**Exercise material**.
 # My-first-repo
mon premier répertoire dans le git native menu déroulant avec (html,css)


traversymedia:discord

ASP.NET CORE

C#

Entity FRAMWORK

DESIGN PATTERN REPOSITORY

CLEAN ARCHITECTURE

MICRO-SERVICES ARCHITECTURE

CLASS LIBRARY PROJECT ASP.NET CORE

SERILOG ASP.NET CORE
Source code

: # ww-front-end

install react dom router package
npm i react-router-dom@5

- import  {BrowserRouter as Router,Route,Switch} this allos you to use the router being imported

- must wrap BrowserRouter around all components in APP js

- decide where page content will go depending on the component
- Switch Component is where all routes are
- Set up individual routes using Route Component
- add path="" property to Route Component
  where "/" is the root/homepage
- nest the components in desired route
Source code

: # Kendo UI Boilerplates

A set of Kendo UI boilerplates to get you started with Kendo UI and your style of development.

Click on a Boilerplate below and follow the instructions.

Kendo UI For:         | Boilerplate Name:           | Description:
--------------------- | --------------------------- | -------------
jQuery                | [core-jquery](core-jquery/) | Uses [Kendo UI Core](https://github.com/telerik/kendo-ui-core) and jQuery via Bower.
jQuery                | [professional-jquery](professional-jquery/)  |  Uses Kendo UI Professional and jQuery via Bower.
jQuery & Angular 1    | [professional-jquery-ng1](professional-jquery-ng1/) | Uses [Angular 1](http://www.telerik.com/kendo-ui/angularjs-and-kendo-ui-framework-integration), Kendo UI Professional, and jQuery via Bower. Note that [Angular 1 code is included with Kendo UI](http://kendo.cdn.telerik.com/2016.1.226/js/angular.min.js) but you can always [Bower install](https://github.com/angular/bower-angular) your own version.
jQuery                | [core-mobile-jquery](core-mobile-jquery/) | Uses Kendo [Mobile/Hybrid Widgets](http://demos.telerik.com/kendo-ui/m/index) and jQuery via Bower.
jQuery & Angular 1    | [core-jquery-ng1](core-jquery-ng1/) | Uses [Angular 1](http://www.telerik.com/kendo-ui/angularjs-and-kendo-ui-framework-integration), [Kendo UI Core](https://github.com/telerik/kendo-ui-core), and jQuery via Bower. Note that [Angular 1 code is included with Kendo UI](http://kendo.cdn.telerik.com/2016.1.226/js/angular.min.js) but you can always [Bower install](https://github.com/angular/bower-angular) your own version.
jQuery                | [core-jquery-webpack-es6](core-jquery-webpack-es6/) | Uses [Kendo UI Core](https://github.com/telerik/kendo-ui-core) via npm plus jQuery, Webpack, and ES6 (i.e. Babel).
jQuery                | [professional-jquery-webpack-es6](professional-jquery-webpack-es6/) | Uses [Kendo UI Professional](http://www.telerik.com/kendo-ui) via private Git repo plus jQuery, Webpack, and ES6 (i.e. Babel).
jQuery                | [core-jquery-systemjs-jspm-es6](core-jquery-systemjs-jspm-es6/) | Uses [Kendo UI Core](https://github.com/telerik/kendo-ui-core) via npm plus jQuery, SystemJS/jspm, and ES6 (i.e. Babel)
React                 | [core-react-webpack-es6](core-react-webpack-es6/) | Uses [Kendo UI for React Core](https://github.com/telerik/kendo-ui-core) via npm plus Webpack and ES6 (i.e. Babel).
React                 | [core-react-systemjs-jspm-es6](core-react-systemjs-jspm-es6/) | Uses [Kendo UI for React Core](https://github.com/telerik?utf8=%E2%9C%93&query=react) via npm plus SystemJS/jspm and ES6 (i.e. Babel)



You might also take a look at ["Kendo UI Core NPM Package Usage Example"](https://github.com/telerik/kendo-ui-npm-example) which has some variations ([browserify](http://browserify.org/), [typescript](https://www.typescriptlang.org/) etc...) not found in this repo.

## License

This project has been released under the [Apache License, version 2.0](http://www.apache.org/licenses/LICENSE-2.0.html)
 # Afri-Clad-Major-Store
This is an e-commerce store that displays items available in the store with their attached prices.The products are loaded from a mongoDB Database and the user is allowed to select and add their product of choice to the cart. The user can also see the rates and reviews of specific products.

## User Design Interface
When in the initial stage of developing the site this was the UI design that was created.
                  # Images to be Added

**Description of the task**. Output every record above exactly as it was given.

**Result of the exercise**.
 # My-first-repo
mon premier répertoire dans le git native menu déroulant avec (html,css)


traversymedia:discord

ASP.NET CORE

C#

Entity FRAMWORK

DESIGN PATTERN REPOSITORY

CLEAN ARCHITECTURE

MICRO-SERVICES ARCHITECTURE

CLASS LIBRARY PROJECT ASP.NET CORE

SERILOG ASP.NET CORE
Source code

: # ww-front-end

install react dom router package
npm i react-router-dom@5

- import  {BrowserRouter as Router,Route,Switch} this allos you to use the router being imported

- must wrap BrowserRouter around all components in APP js

- decide where page content will go depending on the component
- Switch Component is where all routes are
- Set up individual routes using Route Component
- add path="" property to Route Component
  where "/" is the root/homepage
- nest the components in desired route
Source code

: # Kendo UI Boilerplates

A set of Kendo UI boilerplates to get you started with Kendo UI and your style of development.

Click on a Boilerplate below and follow the instructions.

Kendo UI For:         | Boilerplate Name:           | Description:
--------------------- | --------------------------- | -------------
jQuery                | [core-jquery](core-jquery/) | Uses [Kendo UI Core](https://github.com/telerik/kendo-ui-core) and jQuery via Bower.
jQuery                | [professional-jquery](professional-jquery/)  |  Uses Kendo UI Professional and jQuery via Bower.
jQuery & Angular 1    | [professional-jquery-ng1](professional-jquery-ng1/) | Uses [Angular 1](http://www.telerik.com/kendo-ui/angularjs-and-kendo-ui-framework-integration), Kendo UI Professional, and jQuery via Bower. Note that [Angular 1 code is included with Kendo UI](http://kendo.cdn.telerik.com/2016.1.226/js/angular.min.js) but you can always [Bower install](https://github.com/angular/bower-angular) your own version.
jQuery                | [core-mobile-jquery](core-mobile-jquery/) | Uses Kendo [Mobile/Hybrid Widgets](http://demos.telerik.com/kendo-ui/m/index) and jQuery via Bower.
jQuery & Angular 1    | [core-jquery-ng1](core-jquery-ng1/) | Uses [Angular 1](http://www.telerik.com/kendo-ui/angularjs-and-kendo-ui-framework-integration), [Kendo UI Core](https://github.com/telerik/kendo-ui-core), and jQuery via Bower. Note that [Angular 1 code is included with Kendo UI](http://kendo.cdn.telerik.com/2016.1.226/js/angular.min.js) but you can always [Bower install](https://github.com/angular/bower-angular) your own version.
jQuery                | [core-jquery-webpack-es6](core-jquery-webpack-es6/) | Uses [Kendo UI Core](https://github.com/telerik/kendo-ui-core) via npm plus jQuery, Webpack, and ES6 (i.e. Babel).
jQuery                | [professional-jquery-webpack-es6](professional-jquery-webpack-es6/) | Uses [Kendo UI Professional](http://www.telerik.com/kendo-ui) via private Git repo plus jQuery, Webpack, and ES6 (i.e. Babel).
jQuery                | [core-jquery-systemjs-jspm-es6](core-jquery-systemjs-jspm-es6/) | Uses [Kendo UI Core](https://github.com/telerik/kendo-ui-core) via npm plus jQuery, SystemJS/jspm, and ES6 (i.e. Babel)
React                 | [core-react-webpack-es6](core-react-webpack-es6/) | Uses [Kendo UI for React Core](https://github.com/telerik/kendo-ui-core) via npm plus Webpack and ES6 (i.e. Babel).
React                 | [core-react-systemjs-jspm-es6](core-react-systemjs-jspm-es6/) | Uses [Kendo UI for React Core](https://github.com/telerik?utf8=%E2%9C%93&query=react) via npm plus SystemJS/jspm and ES6 (i.e. Babel)



You might also take a look at ["Kendo UI Core NPM Package Usage Example"](https://github.com/telerik/kendo-ui-npm-example) which has some variations ([browserify](http://browserify.org/), [typescript](https://www.typescriptlang.org/) etc...) not found in this repo.

## License

This project has been released under the [Apache License, version 2.0](http://www.apache.org/licenses/LICENSE-2.0.html)
 # Afri-Clad-Major-Store
This is an e-commerce store that displays items available in the store with their attached prices.The products are loaded from a mongoDB Database and the user is allowed to select and add their product of choice to the cart. The user can also see the rates and reviews of specific products.

## User Design Interface
When in the initial stage of developing the site this was the UI design that was created.
                  # Images to be Added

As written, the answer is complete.